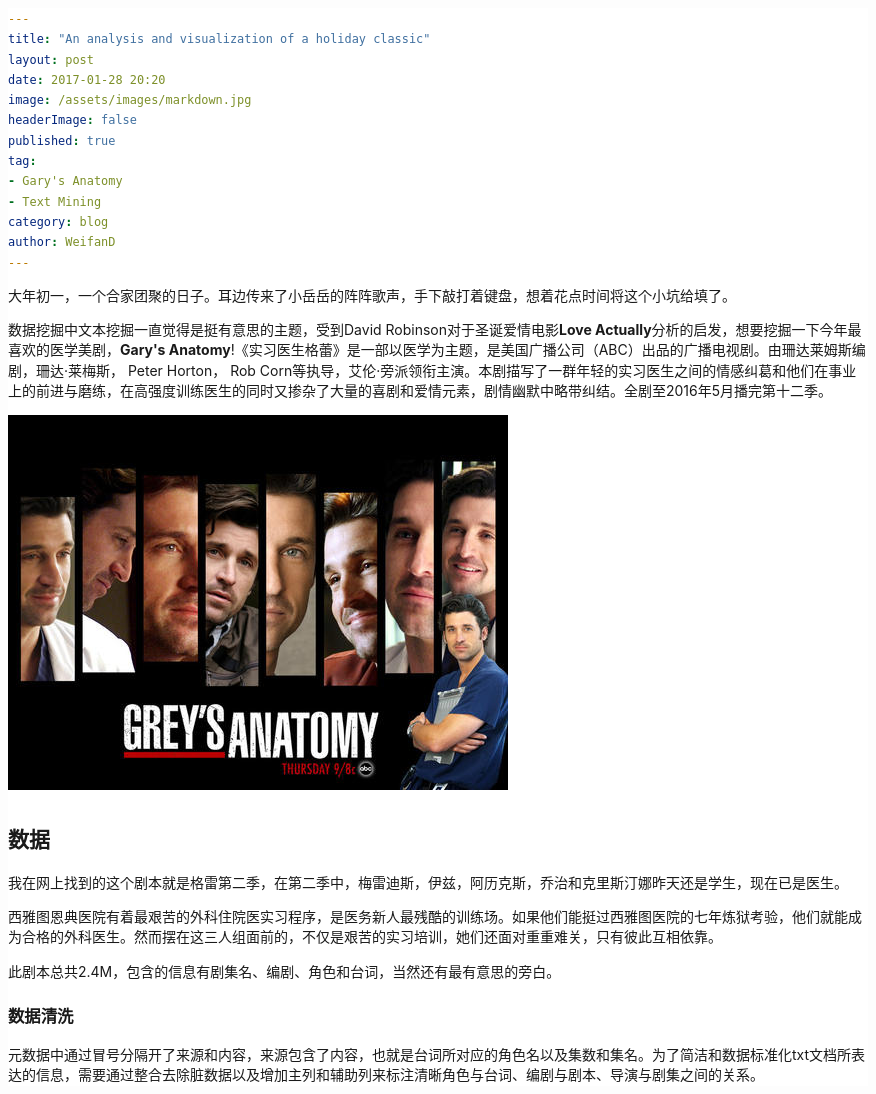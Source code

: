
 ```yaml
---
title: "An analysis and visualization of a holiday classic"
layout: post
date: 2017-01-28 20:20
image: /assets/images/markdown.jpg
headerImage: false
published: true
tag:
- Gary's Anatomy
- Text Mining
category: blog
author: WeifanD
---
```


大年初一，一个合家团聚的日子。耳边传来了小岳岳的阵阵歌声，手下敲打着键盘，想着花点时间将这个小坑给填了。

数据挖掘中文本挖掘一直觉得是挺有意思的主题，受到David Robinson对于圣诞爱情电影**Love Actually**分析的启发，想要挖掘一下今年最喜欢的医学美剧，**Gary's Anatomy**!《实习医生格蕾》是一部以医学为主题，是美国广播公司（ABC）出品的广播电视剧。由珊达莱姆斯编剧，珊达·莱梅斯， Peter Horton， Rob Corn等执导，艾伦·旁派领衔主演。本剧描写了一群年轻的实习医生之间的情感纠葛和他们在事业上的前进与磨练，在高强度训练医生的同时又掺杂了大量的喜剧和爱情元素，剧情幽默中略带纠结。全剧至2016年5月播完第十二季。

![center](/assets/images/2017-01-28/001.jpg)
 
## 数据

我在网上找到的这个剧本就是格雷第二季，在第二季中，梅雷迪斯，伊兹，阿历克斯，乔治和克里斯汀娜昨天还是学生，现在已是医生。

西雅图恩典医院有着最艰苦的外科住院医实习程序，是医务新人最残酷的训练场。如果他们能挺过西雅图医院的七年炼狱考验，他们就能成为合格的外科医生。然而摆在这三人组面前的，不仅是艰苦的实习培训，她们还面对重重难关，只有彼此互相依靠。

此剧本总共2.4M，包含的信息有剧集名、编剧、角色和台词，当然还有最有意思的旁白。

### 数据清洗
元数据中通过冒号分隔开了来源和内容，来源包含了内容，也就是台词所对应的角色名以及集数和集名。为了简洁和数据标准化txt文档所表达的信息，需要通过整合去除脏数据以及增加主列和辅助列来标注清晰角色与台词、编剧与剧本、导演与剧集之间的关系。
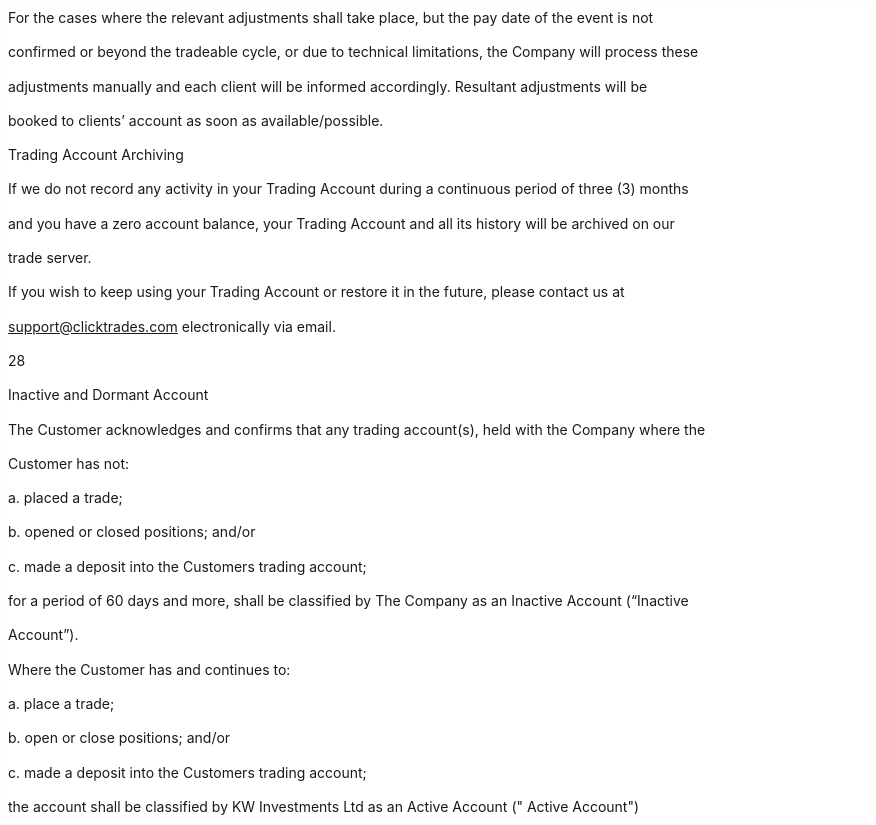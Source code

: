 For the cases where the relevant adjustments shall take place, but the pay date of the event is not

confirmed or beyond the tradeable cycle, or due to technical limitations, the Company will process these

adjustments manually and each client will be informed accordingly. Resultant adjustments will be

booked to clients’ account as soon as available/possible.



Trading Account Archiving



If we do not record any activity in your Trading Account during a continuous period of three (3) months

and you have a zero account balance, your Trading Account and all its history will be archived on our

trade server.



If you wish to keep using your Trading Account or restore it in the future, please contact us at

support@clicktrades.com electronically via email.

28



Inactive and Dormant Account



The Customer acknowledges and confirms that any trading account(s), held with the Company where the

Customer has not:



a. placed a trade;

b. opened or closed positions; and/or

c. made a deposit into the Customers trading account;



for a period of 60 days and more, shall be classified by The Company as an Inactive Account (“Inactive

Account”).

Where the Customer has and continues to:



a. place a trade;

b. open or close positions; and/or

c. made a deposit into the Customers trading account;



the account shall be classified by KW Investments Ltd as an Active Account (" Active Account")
---
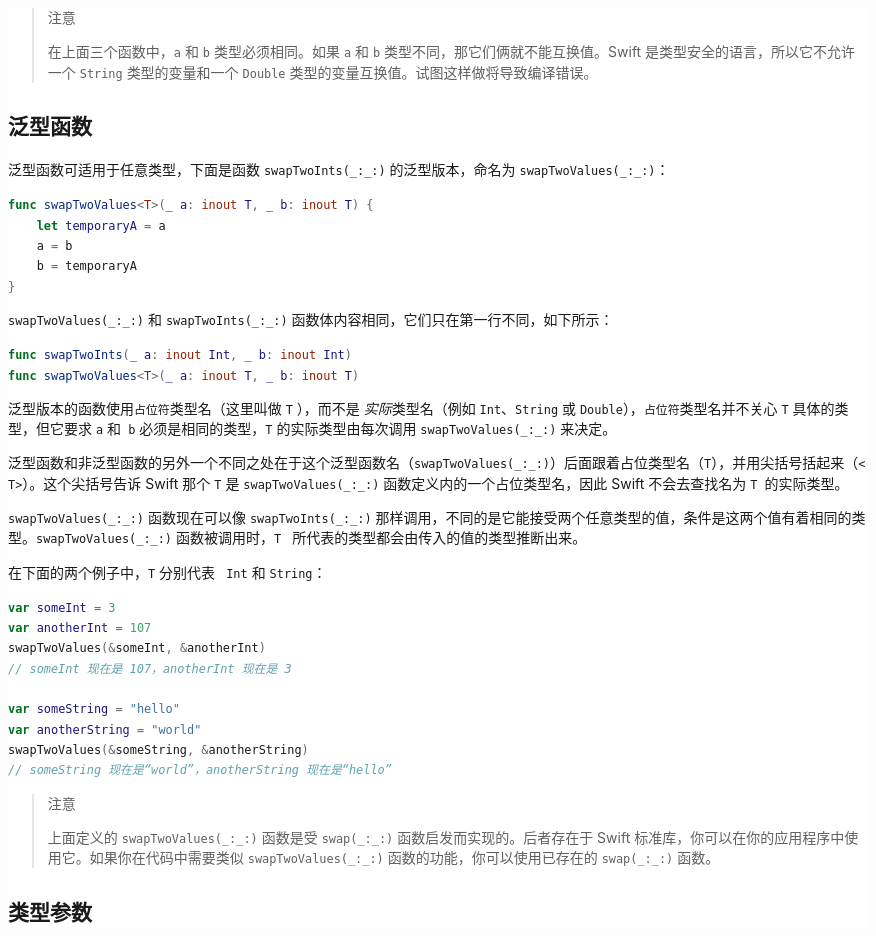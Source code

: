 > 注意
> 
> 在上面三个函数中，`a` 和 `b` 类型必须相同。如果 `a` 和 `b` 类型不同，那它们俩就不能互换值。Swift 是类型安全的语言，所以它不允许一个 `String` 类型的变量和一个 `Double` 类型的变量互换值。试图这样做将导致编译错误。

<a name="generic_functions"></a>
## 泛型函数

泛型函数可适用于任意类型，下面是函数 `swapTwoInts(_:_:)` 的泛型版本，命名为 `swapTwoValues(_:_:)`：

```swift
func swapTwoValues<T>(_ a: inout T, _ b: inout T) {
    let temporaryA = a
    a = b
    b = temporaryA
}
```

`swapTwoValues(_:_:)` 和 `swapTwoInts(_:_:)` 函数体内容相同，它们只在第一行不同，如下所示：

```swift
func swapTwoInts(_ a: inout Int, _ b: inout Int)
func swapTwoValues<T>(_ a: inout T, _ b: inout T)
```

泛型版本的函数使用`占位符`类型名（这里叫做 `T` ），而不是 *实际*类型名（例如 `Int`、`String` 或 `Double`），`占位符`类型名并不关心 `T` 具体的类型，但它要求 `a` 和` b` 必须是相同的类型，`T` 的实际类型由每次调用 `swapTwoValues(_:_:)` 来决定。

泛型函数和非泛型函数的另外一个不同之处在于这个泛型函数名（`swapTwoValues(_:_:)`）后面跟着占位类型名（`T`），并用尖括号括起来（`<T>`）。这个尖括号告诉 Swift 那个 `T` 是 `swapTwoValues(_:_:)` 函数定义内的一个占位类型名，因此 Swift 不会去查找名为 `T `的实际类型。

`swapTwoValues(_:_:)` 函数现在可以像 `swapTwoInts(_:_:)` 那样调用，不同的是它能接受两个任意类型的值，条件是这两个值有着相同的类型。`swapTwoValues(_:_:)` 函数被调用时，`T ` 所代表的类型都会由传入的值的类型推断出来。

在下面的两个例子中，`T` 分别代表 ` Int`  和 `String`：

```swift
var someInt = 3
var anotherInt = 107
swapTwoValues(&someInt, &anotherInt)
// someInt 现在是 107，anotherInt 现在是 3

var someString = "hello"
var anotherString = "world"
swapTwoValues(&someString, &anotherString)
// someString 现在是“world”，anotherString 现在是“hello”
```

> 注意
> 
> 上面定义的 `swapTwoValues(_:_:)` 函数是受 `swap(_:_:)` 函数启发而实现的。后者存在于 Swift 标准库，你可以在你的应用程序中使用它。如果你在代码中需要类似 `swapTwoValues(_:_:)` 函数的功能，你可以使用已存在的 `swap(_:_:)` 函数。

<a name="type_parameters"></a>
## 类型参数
* * *
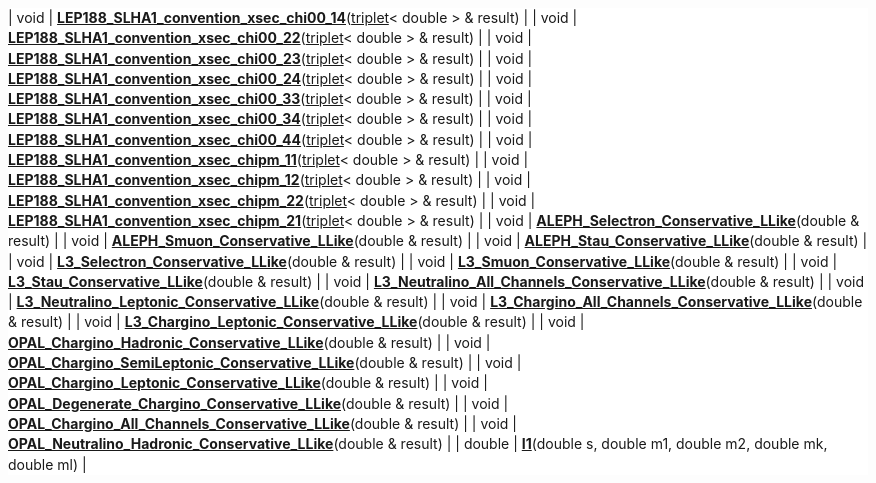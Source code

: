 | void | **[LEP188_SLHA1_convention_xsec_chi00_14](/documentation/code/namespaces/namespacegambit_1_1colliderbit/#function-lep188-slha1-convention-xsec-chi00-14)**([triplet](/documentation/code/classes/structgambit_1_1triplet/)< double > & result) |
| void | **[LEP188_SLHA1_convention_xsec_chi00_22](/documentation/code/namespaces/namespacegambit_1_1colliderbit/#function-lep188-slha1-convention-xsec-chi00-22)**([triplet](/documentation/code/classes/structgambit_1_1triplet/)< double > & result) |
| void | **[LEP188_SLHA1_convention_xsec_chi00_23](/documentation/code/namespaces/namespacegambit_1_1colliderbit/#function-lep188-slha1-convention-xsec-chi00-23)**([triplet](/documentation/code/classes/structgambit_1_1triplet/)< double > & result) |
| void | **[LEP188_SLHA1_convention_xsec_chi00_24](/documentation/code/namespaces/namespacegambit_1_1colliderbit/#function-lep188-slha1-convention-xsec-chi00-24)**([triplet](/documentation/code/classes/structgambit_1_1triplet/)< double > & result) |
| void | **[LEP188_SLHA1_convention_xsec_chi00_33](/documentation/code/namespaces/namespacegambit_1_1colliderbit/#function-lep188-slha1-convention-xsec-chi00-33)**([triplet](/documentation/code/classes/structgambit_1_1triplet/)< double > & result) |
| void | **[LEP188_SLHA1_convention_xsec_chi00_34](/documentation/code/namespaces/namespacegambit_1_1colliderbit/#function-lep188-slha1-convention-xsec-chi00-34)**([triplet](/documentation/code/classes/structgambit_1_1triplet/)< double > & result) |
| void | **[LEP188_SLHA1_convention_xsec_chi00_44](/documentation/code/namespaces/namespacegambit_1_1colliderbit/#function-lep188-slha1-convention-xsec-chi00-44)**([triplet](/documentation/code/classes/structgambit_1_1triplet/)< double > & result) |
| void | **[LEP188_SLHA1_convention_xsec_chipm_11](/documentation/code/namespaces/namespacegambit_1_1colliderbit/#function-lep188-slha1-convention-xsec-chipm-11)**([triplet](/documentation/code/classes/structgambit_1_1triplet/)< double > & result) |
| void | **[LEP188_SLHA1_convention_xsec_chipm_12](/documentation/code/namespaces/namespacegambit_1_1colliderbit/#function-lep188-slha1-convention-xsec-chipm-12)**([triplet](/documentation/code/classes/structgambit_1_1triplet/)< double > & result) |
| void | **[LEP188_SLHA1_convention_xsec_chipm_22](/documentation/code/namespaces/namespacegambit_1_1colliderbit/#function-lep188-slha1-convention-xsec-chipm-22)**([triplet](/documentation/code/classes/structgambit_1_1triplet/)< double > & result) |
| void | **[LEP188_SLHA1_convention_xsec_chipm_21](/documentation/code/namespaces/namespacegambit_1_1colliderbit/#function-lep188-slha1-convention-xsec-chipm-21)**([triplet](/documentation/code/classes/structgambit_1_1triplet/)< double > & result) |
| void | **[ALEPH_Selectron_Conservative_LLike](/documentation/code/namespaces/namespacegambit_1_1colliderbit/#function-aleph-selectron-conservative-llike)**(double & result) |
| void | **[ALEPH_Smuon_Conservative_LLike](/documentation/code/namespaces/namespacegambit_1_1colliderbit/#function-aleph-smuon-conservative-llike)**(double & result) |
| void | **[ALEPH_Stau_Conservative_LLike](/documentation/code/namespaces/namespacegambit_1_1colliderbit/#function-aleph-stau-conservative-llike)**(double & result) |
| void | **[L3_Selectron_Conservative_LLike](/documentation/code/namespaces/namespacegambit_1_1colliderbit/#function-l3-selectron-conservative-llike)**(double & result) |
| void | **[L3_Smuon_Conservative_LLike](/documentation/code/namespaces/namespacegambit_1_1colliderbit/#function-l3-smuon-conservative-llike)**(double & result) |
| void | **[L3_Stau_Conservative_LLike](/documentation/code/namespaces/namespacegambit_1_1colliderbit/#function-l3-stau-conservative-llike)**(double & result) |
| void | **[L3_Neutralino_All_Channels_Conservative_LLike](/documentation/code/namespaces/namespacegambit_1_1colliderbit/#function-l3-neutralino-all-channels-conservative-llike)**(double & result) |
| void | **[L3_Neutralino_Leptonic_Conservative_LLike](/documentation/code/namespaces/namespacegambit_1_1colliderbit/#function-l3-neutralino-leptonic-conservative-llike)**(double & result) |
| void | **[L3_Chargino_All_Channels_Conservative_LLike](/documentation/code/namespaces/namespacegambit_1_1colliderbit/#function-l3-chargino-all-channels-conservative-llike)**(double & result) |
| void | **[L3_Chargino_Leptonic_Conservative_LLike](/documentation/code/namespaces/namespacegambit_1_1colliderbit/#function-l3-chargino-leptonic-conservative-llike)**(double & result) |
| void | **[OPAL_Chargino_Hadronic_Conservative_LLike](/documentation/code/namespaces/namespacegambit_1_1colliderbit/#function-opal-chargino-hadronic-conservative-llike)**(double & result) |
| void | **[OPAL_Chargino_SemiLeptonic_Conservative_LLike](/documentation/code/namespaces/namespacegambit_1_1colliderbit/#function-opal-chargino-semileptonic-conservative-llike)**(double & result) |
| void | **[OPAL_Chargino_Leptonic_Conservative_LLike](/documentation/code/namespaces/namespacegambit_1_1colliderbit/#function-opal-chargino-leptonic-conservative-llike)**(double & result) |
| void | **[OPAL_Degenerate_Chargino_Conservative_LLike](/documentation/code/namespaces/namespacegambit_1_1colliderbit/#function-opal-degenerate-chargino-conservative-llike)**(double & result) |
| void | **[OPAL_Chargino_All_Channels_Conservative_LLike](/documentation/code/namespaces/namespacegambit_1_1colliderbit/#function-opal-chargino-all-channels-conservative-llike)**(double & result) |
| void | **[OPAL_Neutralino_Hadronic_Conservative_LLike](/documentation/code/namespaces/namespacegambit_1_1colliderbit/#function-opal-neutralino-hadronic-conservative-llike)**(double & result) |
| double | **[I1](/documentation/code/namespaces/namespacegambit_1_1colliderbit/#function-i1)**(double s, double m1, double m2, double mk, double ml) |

[WHAT TO PRODUCE] Which lines of the listing contain the string "will"? Copy each of them.

[RESPONSE TO THE EXERCISE]
confirmed or beyond the tradeable cycle, or due to technical limitations, the Company will process these
adjustments manually and each client will be informed accordingly. Resultant adjustments will be
and you have a zero account balance, your Trading Account and all its history will be archived on our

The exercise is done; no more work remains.